Markel beat out an unspecified number of other candidates vying for the temporary position. The selectmen, who voted to appoint him during a meeting in Town Hall’s second floor conference room last Thursday, did not disclose how long his employment pact will last.
Details about how much he is being compensated were also not divulged at the meeting this week, and calls placed by The Stoneham Independent to at least two selectmen for that information were not returned by presstime on Wednesday morning.
Most recently serving as the interim town manager in Templeton, Markel boasts an impressive resume, which includes serving as Springfield’s mayor, as well as a full-time town administrator in at least three small communities in Mass. and Maine.
Besides his most recent stint as town manager in Templeton, the career-long public servant also worked for a year in Northfield, another Central Mass. community, as an interim leader beginning in Nov. of 2013.

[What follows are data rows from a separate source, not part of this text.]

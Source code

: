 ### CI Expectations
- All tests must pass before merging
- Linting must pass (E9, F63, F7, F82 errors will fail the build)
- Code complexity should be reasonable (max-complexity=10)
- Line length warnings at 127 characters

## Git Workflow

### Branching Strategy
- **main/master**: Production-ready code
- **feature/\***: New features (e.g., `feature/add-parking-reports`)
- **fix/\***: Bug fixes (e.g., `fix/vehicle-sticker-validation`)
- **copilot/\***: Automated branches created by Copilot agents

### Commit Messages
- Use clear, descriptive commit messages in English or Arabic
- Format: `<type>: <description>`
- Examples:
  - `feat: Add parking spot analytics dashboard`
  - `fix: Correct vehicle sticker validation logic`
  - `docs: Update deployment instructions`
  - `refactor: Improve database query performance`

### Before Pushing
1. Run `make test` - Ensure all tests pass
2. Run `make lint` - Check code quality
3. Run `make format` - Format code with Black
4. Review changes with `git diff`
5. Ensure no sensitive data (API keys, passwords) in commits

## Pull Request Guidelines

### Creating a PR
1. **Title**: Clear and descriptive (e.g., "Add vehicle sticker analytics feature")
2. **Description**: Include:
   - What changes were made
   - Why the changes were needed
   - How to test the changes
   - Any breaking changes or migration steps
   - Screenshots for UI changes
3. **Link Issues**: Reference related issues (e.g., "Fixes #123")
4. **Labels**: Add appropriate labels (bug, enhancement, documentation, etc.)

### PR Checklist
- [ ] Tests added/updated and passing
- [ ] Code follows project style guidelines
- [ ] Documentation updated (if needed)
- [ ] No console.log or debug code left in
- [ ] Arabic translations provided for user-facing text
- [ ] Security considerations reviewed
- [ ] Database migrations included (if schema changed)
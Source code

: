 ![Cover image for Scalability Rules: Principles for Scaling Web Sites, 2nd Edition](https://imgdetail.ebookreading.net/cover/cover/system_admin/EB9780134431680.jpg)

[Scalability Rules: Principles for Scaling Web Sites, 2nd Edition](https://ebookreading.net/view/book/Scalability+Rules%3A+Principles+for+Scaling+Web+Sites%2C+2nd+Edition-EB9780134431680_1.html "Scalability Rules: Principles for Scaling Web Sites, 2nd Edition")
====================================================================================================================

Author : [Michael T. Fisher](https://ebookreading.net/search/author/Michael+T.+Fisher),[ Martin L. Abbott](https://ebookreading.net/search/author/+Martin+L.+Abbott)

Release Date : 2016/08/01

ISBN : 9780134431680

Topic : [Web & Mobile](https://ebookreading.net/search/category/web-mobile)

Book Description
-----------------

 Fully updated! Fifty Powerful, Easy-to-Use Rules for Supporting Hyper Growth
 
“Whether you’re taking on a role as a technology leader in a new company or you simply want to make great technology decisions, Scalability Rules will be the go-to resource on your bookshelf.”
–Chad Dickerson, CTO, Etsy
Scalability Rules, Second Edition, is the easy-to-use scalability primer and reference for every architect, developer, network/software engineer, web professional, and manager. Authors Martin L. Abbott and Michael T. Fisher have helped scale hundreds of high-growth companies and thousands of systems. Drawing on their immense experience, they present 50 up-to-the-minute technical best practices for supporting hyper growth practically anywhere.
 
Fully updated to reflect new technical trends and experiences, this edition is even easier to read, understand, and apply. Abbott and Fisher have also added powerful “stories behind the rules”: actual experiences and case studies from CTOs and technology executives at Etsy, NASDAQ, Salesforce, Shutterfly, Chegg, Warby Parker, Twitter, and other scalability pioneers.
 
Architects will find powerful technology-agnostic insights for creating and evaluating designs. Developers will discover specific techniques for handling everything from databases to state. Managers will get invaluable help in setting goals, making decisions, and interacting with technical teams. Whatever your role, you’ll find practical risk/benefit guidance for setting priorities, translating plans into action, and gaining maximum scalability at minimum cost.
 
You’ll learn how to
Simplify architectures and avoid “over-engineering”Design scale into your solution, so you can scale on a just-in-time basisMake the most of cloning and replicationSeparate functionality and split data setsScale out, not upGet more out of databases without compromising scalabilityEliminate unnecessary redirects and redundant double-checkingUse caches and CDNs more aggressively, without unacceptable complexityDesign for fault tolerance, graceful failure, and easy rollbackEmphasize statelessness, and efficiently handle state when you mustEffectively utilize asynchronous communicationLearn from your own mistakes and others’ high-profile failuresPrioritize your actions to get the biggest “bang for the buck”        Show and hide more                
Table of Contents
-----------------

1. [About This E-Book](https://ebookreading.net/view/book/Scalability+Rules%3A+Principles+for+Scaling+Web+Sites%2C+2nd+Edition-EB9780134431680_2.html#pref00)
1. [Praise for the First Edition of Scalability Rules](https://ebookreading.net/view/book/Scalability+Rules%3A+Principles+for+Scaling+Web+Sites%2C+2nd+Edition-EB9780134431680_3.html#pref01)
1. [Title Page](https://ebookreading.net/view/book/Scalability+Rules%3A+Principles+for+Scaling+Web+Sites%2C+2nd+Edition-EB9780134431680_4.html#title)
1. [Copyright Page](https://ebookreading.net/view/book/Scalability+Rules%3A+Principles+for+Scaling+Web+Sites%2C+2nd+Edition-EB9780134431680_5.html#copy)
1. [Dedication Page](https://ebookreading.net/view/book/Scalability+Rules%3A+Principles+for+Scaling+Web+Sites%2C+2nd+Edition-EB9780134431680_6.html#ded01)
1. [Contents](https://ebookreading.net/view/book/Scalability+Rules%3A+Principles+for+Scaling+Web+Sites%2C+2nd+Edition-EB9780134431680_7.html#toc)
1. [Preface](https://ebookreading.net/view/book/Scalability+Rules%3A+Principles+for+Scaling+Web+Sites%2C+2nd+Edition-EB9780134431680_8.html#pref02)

“He came in today, and I’d like the opportunity to introduce Mr. Markel,” said Board of Selectmen Chair Ann Marie O’Neill on Tuesday night. “He has a very extensive background [in leadership positions]. We’re very lucky to get him while we’re searching for a new town administrator.”
Markel is taking over the managerial reins from Town Administrator David Ragucci, whose contract is not being renewed when it expires on July 1.
The former Mayor of Everett, whose duties were being handled by Town Accountant and former Town Administrator Ron Florino, has already departed Stoneham, as he is taking vacation/leave time in advance of his contract lapsing.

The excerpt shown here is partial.